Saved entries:
* * *

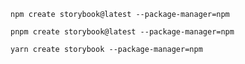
 ```shell renderer="common" language="js" packageManager="npm"
npm create storybook@latest --package-manager=npm
```

```shell renderer="common" language="js" packageManager="pnpm"
pnpm create storybook@latest --package-manager=npm
```

```shell renderer="common" language="js" packageManager="yarn"
yarn create storybook --package-manager=npm
```
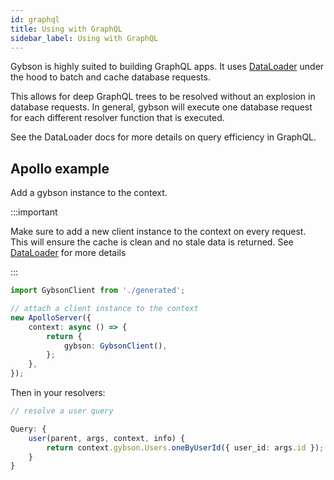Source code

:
 ```yaml
---
id: graphql
title: Using with GraphQL
sidebar_label: Using with GraphQL
---
```


Gybson is highly suited to building GraphQL apps. It uses [DataLoader](https://github.com/graphql/dataloader) under 
the hood to batch and cache database requests. 

This allows for deep GraphQL trees to be resolved without an explosion in database requests.
In general, gybson will execute one database request for each different resolver function that is executed.

See the DataLoader docs for more details on query efficiency in GraphQL.

## Apollo example

Add a gybson instance to the context.

:::important

Make sure to add a new client instance to the context on every request.
This will ensure the cache is clean and no stale data is returned.
See [DataLoader](https://github.com/graphql/dataloader#caching-per-request) for more details

:::

```typescript
import GybsonClient from './generated';

// attach a client instance to the context
new ApolloServer({
    context: async () => {
        return {
            gybson: GybsonClient(),
        };
    },
});
```

Then in your resolvers:

```typescript
// resolve a user query

Query: {
    user(parent, args, context, info) {
        return context.gybson.Users.oneByUserId({ user_id: args.id });
    }
}
```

* * *

### [The problem]
Find, please, how many lines in the data include the word "GybsonClient", and put down that number only.

### [Reply]
2